A year after unveiling the Quality First Campaign, The Recycling Association has launched a report looking at how the quality of UK material can be improved.
The Quality First report, launched at RWM 2017, sets out a series of actions The Recycling Association wants to see implemented to improve the quality of material available for recycling.
In the report, The Recycling Association warns that every part of the supply chain must take responsibility to ensure a product can be recycled at the end of its life.
It also notes the progress undertaken by reprocessors and recyclers to improve quality, including the achievements of the Quality First campaign which has been driven by them.
The Recycling Association chief executive Simon Ellin said: “We were writing this report as the news came from China that it intended to ban a range of recyclable materials from being imported into the country.
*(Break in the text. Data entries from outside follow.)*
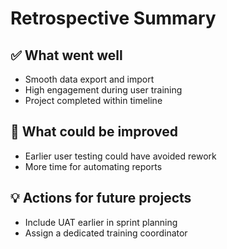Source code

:# Retrospective Summary

## ✅ What went well
- Smooth data export and import
- High engagement during user training
- Project completed within timeline

## 🔄 What could be improved
- Earlier user testing could have avoided rework
- More time for automating reports

## 💡 Actions for future projects
- Include UAT earlier in sprint planning
- Assign a dedicated training coordinator
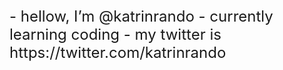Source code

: <font size="5">
- hellow, I’m @katrinrando
- currently learning coding
- my twitter is https://twitter.com/katrinrando
</font>
<!---
katrinrando/katrinrando is a ✨ special ✨ repository because its `README.md` (this file) appears on your GitHub profile.
You can click the Preview link to take a look at your changes.
--->
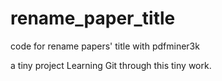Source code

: # rename_paper_title
code for rename papers' title with pdfminer3k

a tiny project
Learning Git through this tiny work.
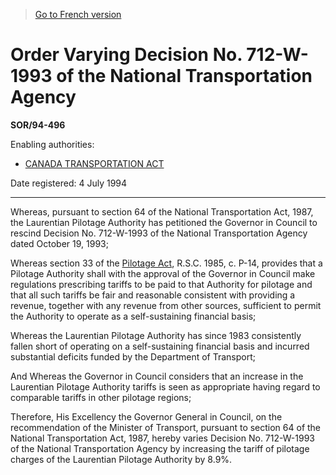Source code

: > [Go to French version](/fr/Règlements/Décrets,%20ordonnances%20et%20règlements%20statutaires/94/496.md)

# Order Varying Decision No. 712-W-1993 of the National Transportation Agency

**SOR/94-496**

Enabling authorities: 
- [CANADA TRANSPORTATION ACT](/en/Acts/Statutes%20of%20Canada/1996/c.%2010.md)

Date registered: 4 July 1994

----------

Whereas, pursuant to section 64 of the National Transportation Act, 1987, the Laurentian Pilotage Authority has petitioned the Governor in Council to rescind Decision No. 712-W-1993 of the National Transportation Agency dated October 19, 1993;

Whereas section 33 of the [Pilotage Act](/en/Acts/Revised%20Statutes%20of%20Canada/P/P-14.md), R.S.C. 1985, c. P-14, provides that a Pilotage Authority shall with the approval of the Governor in Council make regulations prescribing tariffs to be paid to that Authority for pilotage and that all such tariffs be fair and reasonable consistent with providing a revenue, together with any revenue from other sources, sufficient to permit the Authority to operate as a self-sustaining financial basis;

Whereas the Laurentian Pilotage Authority has since 1983 consistently fallen short of operating on a self-sustaining financial basis and incurred substantial deficits funded by the Department of Transport;

And Whereas the Governor in Council considers that an increase in the Laurentian Pilotage Authority tariffs is seen as appropriate having regard to comparable tariffs in other pilotage regions;

Therefore, His Excellency the Governor General in Council, on the recommendation of the Minister of Transport, pursuant to section 64 of the National Transportation Act, 1987, hereby varies Decision No. 712-W-1993 of the National Transportation Agency by increasing the tariff of pilotage charges of the Laurentian Pilotage Authority by 8.9%.



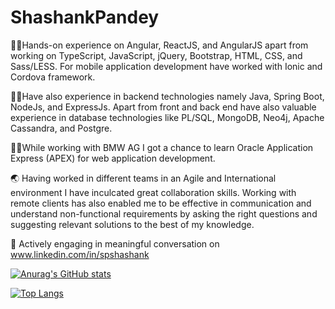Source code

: # ShashankPandey

⛹🏻Hands-on experience on Angular, ReactJS, and AngularJS apart from working on TypeScript, JavaScript, jQuery, Bootstrap, HTML, CSS, and Sass/LESS. For mobile application development have worked with Ionic and Cordova framework.

🏌️‍♂️Have also experience in backend technologies namely Java, Spring Boot, NodeJs, and ExpressJs. Apart from front and back end have also valuable experience in database technologies like PL/SQL, MongoDB, Neo4j, Apache Cassandra, and Postgre.

👨‍💼While working with BMW AG I got a chance to learn Oracle Application Express (APEX) for web application development. 

🌏 Having worked in different teams in an Agile and International environment I have inculcated great collaboration skills. Working with remote clients has also enabled me to be effective in communication and understand non-functional requirements by asking the right questions and suggesting relevant solutions to the best of my knowledge.

💬 Actively engaging in meaningful conversation on www.linkedin.com/in/spshashank

[![Anurag's GitHub stats](https://github-readme-stats.vercel.app/api?username=spShashankGIT)](https://github.com/anuraghazra/github-readme-stats)



[![Top Langs](https://github-readme-stats.vercel.app/api/top-langs/?username=spShashankGIT)](https://github.com/anuraghazra/github-readme-stats)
“While that didn’t change any of the actions we proposed in the report, it should certainly act as a massive warning that we have got to improve the quality of our materials. Those materials that are not banned, we should not assume they will be allowed to be exported to China forever. Unless we take action now to improve quality, we could see our largest market disappear.
“The Recycling Association has been warning for many years about the need to improve quality, and that is why we launched the Quality First campaign a year ago. It is even more imperative now that the actions in this report are taken on board by the entire supply chain. Everyone has to take responsibility for quality now.”
The actions in the report are:
· A supply chain approach – there needs to be more engagement throughout the supply chain involving all stakeholders to create a unified approach to quality with each part taking responsibility
· Packaging design – The Recycling Association calls on the UK Government to adopt the European Union Circular Economy Package despite Brexit, implement new regulations on packaging design as an urgent priority and investigate ways to extend producer responsibility
· Consumer communications – producers should be encouraged to fund communications campaigns that promote quality recycling
· A recognition by UK regulators that recycling materials provides proven environmental benefits and that a much lighter touch should be applied to compliant operators, allowing their businesses to operate competitively with users of primary raw materials
· Illegal exporters – intentional criminal activity impacts on the reputation of the whole recycling industry, and as a result, The Recycling Association calls for increased funding to crack down on those operators who deliberately break the law. To assist this process, we are also seeking more clarity on export regulations, including the development of global export standards for paper. This will give clarity to exporters to operate fully within the law
· Building partnerships – we will seek new partnerships where we can, as well as build on existing relationships with trade bodies and other stakeholders to maximise the importance of the quality message.